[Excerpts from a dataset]
########

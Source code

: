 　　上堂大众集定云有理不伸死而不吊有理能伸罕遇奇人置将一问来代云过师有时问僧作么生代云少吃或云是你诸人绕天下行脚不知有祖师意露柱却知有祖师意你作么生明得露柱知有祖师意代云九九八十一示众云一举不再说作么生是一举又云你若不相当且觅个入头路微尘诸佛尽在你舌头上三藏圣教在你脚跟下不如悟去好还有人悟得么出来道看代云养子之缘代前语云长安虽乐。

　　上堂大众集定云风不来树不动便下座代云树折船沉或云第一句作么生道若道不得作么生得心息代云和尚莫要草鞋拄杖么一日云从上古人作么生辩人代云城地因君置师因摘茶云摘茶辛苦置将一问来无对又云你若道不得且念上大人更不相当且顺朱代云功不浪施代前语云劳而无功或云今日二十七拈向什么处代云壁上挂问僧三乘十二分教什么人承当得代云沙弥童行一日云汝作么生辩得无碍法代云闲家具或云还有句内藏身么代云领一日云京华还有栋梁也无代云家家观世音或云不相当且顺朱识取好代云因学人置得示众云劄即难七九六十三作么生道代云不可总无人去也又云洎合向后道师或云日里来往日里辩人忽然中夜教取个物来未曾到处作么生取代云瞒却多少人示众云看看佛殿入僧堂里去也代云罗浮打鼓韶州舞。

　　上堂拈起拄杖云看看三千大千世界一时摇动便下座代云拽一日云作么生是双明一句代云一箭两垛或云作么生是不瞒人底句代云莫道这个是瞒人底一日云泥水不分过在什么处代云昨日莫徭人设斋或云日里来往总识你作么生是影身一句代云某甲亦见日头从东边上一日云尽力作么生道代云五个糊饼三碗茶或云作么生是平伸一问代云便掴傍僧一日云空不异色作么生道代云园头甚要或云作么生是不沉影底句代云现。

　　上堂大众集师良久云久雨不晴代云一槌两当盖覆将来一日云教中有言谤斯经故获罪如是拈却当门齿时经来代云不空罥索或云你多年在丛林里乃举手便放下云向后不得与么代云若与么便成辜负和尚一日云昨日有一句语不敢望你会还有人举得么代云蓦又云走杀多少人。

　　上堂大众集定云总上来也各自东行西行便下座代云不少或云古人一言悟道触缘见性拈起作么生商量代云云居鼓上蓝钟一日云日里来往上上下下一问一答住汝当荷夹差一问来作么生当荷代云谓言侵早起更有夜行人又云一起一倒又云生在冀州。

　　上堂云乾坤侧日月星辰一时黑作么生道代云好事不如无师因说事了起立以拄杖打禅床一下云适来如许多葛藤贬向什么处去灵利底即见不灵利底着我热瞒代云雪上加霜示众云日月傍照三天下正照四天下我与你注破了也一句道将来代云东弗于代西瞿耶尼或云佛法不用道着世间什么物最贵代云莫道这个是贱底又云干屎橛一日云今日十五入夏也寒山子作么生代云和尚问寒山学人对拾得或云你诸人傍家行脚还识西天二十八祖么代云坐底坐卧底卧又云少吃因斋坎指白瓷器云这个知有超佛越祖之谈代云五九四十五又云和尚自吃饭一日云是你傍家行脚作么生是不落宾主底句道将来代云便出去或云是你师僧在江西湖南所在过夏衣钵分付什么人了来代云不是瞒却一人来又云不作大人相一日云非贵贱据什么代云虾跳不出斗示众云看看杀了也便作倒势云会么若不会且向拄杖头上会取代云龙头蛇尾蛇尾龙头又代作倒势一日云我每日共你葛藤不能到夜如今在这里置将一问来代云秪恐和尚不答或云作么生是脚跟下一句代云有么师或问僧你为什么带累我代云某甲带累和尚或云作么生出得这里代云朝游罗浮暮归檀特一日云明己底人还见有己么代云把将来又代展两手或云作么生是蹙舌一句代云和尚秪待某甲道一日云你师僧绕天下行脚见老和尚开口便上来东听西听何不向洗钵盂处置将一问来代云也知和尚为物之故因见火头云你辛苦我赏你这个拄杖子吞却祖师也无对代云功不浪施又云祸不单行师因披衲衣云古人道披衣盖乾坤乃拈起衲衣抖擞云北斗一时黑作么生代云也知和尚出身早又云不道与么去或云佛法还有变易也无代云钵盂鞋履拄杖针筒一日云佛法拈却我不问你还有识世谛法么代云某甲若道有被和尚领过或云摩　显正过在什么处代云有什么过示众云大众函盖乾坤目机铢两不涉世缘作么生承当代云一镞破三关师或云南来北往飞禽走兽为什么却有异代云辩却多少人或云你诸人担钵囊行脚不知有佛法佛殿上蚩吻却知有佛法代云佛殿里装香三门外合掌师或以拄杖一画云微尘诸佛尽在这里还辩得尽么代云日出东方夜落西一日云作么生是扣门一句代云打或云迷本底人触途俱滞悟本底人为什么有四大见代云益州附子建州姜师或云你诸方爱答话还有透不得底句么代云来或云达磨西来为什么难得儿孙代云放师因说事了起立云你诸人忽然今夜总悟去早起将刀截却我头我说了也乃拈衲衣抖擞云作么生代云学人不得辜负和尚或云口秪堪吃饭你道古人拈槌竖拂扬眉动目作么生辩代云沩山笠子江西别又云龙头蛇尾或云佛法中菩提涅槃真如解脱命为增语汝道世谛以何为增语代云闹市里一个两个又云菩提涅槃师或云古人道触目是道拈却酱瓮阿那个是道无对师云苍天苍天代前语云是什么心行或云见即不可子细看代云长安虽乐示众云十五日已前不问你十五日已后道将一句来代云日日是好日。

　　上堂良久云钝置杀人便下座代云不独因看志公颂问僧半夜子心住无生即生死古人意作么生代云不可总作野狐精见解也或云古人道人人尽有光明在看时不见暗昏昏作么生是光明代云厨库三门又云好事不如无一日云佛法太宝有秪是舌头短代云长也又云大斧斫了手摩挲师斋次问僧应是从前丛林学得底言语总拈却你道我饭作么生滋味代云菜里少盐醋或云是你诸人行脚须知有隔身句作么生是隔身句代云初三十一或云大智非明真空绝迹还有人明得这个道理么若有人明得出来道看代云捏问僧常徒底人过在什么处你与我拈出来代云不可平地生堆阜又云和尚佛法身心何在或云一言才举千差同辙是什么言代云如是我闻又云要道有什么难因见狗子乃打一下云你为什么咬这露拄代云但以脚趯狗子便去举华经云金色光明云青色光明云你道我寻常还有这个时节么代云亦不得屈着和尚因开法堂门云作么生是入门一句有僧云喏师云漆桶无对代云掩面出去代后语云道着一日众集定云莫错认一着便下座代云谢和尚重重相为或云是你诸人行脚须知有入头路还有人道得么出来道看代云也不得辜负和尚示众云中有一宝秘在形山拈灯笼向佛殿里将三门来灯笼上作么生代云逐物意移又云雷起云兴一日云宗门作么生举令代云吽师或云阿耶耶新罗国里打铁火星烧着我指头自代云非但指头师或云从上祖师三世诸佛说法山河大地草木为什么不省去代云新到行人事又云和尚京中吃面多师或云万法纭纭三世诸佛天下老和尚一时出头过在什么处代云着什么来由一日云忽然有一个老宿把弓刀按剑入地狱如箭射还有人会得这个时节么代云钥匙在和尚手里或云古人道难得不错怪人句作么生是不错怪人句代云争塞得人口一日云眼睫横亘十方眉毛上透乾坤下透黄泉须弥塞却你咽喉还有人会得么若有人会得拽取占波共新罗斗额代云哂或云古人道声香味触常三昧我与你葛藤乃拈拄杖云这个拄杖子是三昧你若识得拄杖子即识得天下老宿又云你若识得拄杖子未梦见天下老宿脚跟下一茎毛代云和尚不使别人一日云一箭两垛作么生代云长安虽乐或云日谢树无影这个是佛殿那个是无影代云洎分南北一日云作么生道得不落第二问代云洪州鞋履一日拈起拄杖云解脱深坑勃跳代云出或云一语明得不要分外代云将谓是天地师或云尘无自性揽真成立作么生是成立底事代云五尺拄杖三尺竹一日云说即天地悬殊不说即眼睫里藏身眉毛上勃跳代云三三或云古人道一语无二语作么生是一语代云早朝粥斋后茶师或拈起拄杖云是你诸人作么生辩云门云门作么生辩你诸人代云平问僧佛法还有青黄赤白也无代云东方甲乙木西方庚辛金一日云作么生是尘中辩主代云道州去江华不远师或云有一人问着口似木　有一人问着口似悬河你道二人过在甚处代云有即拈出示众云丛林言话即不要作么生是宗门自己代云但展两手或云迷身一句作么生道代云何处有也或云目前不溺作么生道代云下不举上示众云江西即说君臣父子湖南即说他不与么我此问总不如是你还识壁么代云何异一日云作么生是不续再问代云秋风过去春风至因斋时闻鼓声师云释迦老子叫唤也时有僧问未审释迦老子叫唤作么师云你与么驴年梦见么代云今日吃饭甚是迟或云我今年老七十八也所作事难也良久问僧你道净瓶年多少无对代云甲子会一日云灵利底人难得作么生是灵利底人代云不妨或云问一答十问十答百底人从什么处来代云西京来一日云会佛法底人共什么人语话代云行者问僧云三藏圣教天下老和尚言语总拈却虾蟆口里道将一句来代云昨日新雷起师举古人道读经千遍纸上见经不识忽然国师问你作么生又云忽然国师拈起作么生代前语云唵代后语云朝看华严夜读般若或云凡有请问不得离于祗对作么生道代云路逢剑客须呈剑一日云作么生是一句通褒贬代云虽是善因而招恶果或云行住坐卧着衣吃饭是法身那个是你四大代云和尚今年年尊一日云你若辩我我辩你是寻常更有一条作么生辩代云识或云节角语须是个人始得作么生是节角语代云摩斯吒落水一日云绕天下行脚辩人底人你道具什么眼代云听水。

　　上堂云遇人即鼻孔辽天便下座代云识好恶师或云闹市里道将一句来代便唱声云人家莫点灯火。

########

▸ PROBLEM DESCRIPTION
Beginning with the top line of the data above, output every line exactly until the one that contains "上堂拈起拄杖云看看三千大千世", and include that one too.

▸ EXPECTED ANSWER
Source code

: 　　上堂大众集定云有理不伸死而不吊有理能伸罕遇奇人置将一问来代云过师有时问僧作么生代云少吃或云是你诸人绕天下行脚不知有祖师意露柱却知有祖师意你作么生明得露柱知有祖师意代云九九八十一示众云一举不再说作么生是一举又云你若不相当且觅个入头路微尘诸佛尽在你舌头上三藏圣教在你脚跟下不如悟去好还有人悟得么出来道看代云养子之缘代前语云长安虽乐。

　　上堂大众集定云风不来树不动便下座代云树折船沉或云第一句作么生道若道不得作么生得心息代云和尚莫要草鞋拄杖么一日云从上古人作么生辩人代云城地因君置师因摘茶云摘茶辛苦置将一问来无对又云你若道不得且念上大人更不相当且顺朱代云功不浪施代前语云劳而无功或云今日二十七拈向什么处代云壁上挂问僧三乘十二分教什么人承当得代云沙弥童行一日云汝作么生辩得无碍法代云闲家具或云还有句内藏身么代云领一日云京华还有栋梁也无代云家家观世音或云不相当且顺朱识取好代云因学人置得示众云劄即难七九六十三作么生道代云不可总无人去也又云洎合向后道师或云日里来往日里辩人忽然中夜教取个物来未曾到处作么生取代云瞒却多少人示众云看看佛殿入僧堂里去也代云罗浮打鼓韶州舞。

　　上堂拈起拄杖云看看三千大千世界一时摇动便下座代云拽一日云作么生是双明一句代云一箭两垛或云作么生是不瞒人底句代云莫道这个是瞒人底一日云泥水不分过在什么处代云昨日莫徭人设斋或云日里来往总识你作么生是影身一句代云某甲亦见日头从东边上一日云尽力作么生道代云五个糊饼三碗茶或云作么生是平伸一问代云便掴傍僧一日云空不异色作么生道代云园头甚要或云作么生是不沉影底句代云现。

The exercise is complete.